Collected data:
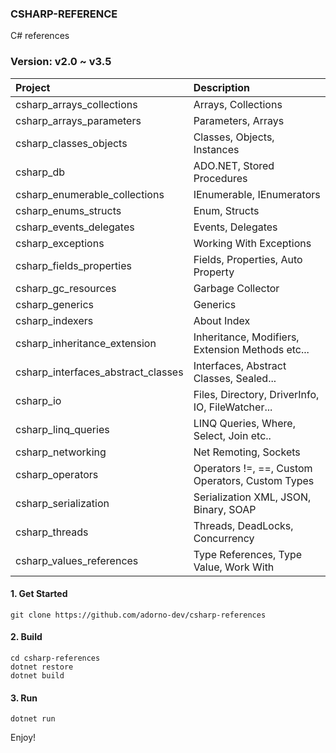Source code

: ### CSHARP-REFERENCE
C# references

### Version: v2.0 ~ v3.5

|Project|Description|
|:----|:----|
| csharp_arrays_collections | Arrays, Collections |
| csharp_arrays_parameters | Parameters, Arrays |
| csharp_classes_objects | Classes, Objects, Instances |
| csharp_db | ADO.NET, Stored Procedures |
| csharp_enumerable_collections | IEnumerable, IEnumerators |
| csharp_enums_structs | Enum, Structs |
| csharp_events_delegates | Events, Delegates |
| csharp_exceptions | Working With Exceptions |
| csharp_fields_properties | Fields, Properties, Auto Property |
| csharp_gc_resources | Garbage Collector |
| csharp_generics | Generics |
| csharp_indexers | About Index |
| csharp_inheritance_extension | Inheritance, Modifiers, Extension Methods etc... |
| csharp_interfaces_abstract_classes | Interfaces, Abstract Classes, Sealed... |
| csharp_io | Files, Directory, DriverInfo, IO, FileWatcher... |
| csharp_linq_queries | LINQ Queries, Where, Select, Join etc.. |
| csharp_networking | Net Remoting, Sockets |
| csharp_operators | Operators !=, ==, Custom Operators, Custom Types |
| csharp_serialization | Serialization XML, JSON, Binary, SOAP |
| csharp_threads | Threads, DeadLocks, Concurrency |
| csharp_values_references | Type References, Type Value, Work With |

#### 1. Get Started

    git clone https://github.com/adorno-dev/csharp-references

#### 2. Build

    cd csharp-references
    dotnet restore
    dotnet build
    
#### 3. Run

    dotnet run
    
Enjoy!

_REQUIREMENT_. Write out exactly the lines of the entries above that run from the line containing "#### 1. Get Started" through the last line, including both.

_SOLUTION TO THIS PROBLEM_.
#### 1. Get Started

    git clone https://github.com/adorno-dev/csharp-references

#### 2. Build

    cd csharp-references
    dotnet restore
    dotnet build
    
#### 3. Run

    dotnet run
    
Enjoy!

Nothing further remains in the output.